Records from a dataset:
****************
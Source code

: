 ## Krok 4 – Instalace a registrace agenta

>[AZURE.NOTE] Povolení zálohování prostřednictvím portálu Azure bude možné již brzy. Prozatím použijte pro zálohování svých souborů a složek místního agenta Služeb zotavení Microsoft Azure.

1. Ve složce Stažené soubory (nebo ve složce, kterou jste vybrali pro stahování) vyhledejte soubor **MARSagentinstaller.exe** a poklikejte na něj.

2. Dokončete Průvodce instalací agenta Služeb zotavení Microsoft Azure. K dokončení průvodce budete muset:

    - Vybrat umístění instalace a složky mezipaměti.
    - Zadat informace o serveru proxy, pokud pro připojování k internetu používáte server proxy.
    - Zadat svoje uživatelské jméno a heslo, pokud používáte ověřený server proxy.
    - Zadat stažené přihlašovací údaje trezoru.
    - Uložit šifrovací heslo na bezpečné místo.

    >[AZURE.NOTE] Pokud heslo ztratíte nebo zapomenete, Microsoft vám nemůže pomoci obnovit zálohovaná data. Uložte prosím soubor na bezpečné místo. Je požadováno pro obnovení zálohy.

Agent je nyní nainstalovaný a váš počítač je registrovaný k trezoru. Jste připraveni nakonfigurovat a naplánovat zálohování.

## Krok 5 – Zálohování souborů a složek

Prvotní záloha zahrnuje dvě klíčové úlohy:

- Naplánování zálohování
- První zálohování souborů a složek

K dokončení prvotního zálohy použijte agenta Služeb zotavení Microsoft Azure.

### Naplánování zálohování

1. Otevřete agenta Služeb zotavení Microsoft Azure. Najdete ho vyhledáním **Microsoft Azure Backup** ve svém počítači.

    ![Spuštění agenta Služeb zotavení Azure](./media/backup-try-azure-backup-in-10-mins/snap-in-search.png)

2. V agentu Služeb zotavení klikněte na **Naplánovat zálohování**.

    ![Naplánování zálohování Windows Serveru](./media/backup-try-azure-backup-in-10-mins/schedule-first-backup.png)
****************
EXERCISE DESCRIPTION:
The lines above from the one with "1. Ve složce" through the one with "- Vybrat umístění" are to be duplicated exactly, ends included, with nothing added.

RESPONSE:
1. Ve složce Stažené soubory (nebo ve složce, kterou jste vybrali pro stahování) vyhledejte soubor **MARSagentinstaller.exe** a poklikejte na něj.

2. Dokončete Průvodce instalací agenta Služeb zotavení Microsoft Azure. K dokončení průvodce budete muset:

    - Vybrat umístění instalace a složky mezipaměti.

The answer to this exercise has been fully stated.